2. Treweek, S. und M. Zwarenstein, Die Bedeutung von Studien: pragmatische und erklärende Studien und das Problem der Anwendbarkeit. Versuche, 2009. 10: p. 37.
3. Slattery, P., A.K. Saeri, und P. Bragge, Forschungsmitgestaltung im Gesundheitswesen: ein schneller Überblick über die Überprüfungen. Health Res Policy Syst, 2020. 18(1): p. 17.
4. Reynolds, T., Klinische Studien: Kann die Technologie das Problem der geringen Rekrutierung lösen? BMJ, 2011. 342: p. d3662.
5. Lehmann, B.A., et al., "Und dann kam er in die falsche Gruppe": Eine qualitative Studie zur Untersuchung der Auswirkungen der Randomisierung bei der Rekrutierung für eine randomisierte kontrollierte Studie. Int J Environ Res Öffentliche Gesundheit, 2020. 17(6).
6. Cleland , J.G.F., et al., Eine Methode zur Verringerung des Verlustes von Folgeuntersuchungen in klinischen Studien: informierte Rücknahme der Zustimmung. Europäische Zeitschrift für Herzinsuffizienz 2004. 6

 (1).

7. Miyakawa, T., Keine Rohdaten, keine Wissenschaft: eine weitere mögliche Ursache für die Krise der Reproduzierbarkeit. Mol Brain, 2020. 13(1): p. 24.
8. Raj, N., et al., Überwachung nach dem Inverkehrbringen: ein Überblick über die wichtigsten Aspekte und Maßnahmen für ein wirksames Funktionieren im Vereinigten Königreich und in Kanada. Ther Adv Drug Saf, 2019. 10: p. 2042098619865413.
9. Randerson, J., In der tödlichen französischen klinischen Studie wurden die Daten vor der Erhöhung der Medikamentendosis nicht überprüft. Nature News, 2016.
10. Kaur, R., P. Sidhu, und S. Singh, Woran ist die klinische Phase-I-Studie mit BIA 10-2474 gescheitert? Globale Spekulationen und Empfehlungen für künftige Phase-I-Studien. J Pharmacol Pharmacother, 2016. 7(3): p. 120-6.

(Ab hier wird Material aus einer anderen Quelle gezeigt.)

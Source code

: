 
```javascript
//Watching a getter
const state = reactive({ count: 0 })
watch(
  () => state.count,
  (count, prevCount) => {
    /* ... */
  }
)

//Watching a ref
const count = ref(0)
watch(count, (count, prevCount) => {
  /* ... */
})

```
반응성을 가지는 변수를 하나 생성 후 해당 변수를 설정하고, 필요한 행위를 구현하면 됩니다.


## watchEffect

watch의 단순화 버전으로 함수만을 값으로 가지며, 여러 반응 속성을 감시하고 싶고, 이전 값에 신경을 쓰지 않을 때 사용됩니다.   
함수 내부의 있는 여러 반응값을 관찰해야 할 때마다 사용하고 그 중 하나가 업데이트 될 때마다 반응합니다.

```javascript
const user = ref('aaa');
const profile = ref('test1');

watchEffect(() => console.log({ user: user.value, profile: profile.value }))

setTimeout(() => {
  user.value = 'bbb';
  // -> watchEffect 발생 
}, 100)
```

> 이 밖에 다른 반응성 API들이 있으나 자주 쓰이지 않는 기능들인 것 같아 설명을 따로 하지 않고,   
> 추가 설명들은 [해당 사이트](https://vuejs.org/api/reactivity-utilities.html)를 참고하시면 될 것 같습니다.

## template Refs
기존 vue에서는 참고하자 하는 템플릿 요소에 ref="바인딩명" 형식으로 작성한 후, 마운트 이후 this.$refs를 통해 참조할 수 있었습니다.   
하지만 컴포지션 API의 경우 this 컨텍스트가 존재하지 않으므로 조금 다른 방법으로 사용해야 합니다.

11. Attarwala, H., TGN1412: Von der Entdeckung zur Katastrophe. J Young Pharm, 2010. 2(3): p. 332-6.
12. Rinde, M., Der Tod von Jesse Gelsinger, 20 Jahre später, in Wissenschaftshistorisches Institut - Destillationen. 2019.

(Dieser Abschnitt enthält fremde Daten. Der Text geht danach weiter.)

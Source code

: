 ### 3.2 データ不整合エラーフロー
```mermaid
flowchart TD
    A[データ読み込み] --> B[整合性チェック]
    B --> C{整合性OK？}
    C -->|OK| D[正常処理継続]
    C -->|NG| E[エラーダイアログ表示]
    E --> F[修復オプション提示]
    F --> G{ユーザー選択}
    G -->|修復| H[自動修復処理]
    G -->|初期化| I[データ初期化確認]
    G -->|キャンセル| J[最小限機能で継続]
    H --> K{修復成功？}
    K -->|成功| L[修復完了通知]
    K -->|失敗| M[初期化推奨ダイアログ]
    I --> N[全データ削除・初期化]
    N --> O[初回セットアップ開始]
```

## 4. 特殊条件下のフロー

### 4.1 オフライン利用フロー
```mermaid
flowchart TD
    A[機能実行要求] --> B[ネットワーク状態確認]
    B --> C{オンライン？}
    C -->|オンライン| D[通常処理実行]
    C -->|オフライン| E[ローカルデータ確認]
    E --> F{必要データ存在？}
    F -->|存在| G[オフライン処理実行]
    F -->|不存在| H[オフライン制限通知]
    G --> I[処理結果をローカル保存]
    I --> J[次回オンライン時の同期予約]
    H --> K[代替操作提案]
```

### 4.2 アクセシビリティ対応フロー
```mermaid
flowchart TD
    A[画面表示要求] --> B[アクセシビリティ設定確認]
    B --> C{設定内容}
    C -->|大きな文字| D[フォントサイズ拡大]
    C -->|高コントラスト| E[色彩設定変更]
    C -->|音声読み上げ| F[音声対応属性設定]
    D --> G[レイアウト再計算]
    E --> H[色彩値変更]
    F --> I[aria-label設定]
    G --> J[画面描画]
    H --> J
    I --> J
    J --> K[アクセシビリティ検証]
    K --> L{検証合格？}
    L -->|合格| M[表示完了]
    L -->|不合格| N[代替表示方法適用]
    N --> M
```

13. Vargesson, N., Thalidomid-induzierte Teratogenese: Geschichte und Mechanismen. Birth Defects Res C Embryo Today, 2015. 105(2): p. 140-56.
14. Lipman, P.D., L. Dluzak, und C.M. Stoney, Ist diese Studie durchführbar? Erleichterung der Verwaltung von Meilensteinen der pragmatischen Studienplanung im Rahmen eines gestaffelten Finanzierungsmechanismus. Versuche, 2019. 20(1): p. 307.

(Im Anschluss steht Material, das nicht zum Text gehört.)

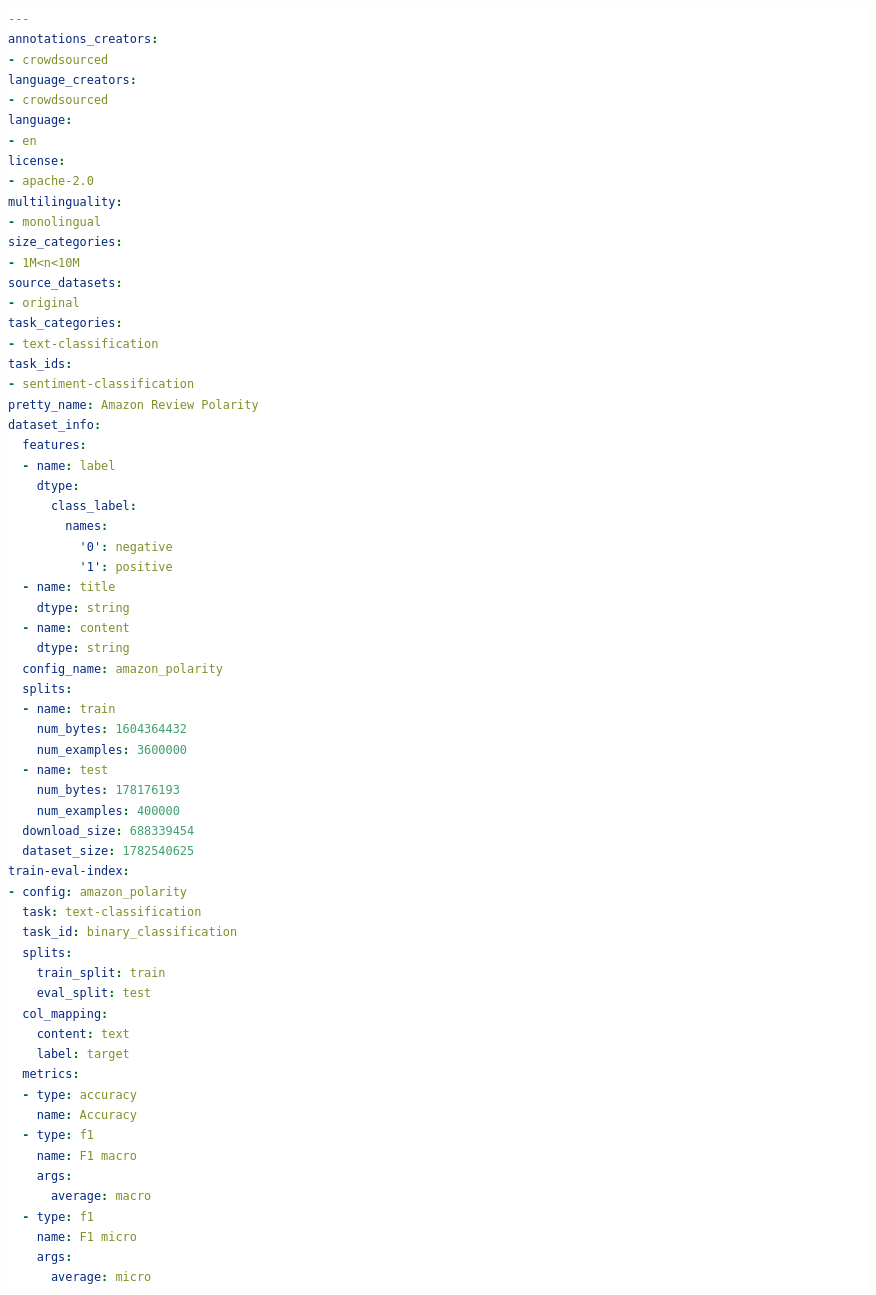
```yaml
---
annotations_creators:
- crowdsourced
language_creators:
- crowdsourced
language:
- en
license:
- apache-2.0
multilinguality:
- monolingual
size_categories:
- 1M<n<10M
source_datasets:
- original
task_categories:
- text-classification
task_ids:
- sentiment-classification
pretty_name: Amazon Review Polarity
dataset_info:
  features:
  - name: label
    dtype:
      class_label:
        names:
          '0': negative
          '1': positive
  - name: title
    dtype: string
  - name: content
    dtype: string
  config_name: amazon_polarity
  splits:
  - name: train
    num_bytes: 1604364432
    num_examples: 3600000
  - name: test
    num_bytes: 178176193
    num_examples: 400000
  download_size: 688339454
  dataset_size: 1782540625
train-eval-index:
- config: amazon_polarity
  task: text-classification
  task_id: binary_classification
  splits:
    train_split: train
    eval_split: test
  col_mapping:
    content: text
    label: target
  metrics:
  - type: accuracy
    name: Accuracy
  - type: f1
    name: F1 macro
    args:
      average: macro
  - type: f1
    name: F1 micro
    args:
      average: micro
```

15. Dal-Ré, R., P. Janiaud, und J.P.A. Ioannidis, Beweise aus der realen Welt: Wie pragmatisch sind randomisierte kontrollierte Studien, die als pragmatisch bezeichnet werden? BMC Med, 2018. 16(1): p. 49.
16. Reijers, J.A.A., et al., Unerwünschte Immunstimulation durch Verunreinigungen: Die dunkle Seite der Biopharmazeutika. Br J Clin Pharmacol, 2019. 85(7): p. 1418-1426.
17. Van Norman, G.A., Die Grenzen von Tierversuchen zur Vorhersage der Toxizität in klinischen Studien: Ist es an der Zeit, unseren derzeitigen Ansatz zu überdenken? JACC Basic Transl Sci, 2019. 4(7): p. 845-854.
18. Krankheiten, N.I.o.A.a.I., Klinische NIH-Studie zeigt, dass Remdesivir die Genesung von fortgeschrittenem COVID-19 beschleunigtN.I.o. Health, Herausgeber. 2020.
19. Gilead, Gilead gibt Ergebnisse der Phase-3-Studie mit dem antiviralen Prüfpräparat Remdesivir bei Patienten mit schwerem COVID-19 bekanntGilead, Herausgeber. 2020.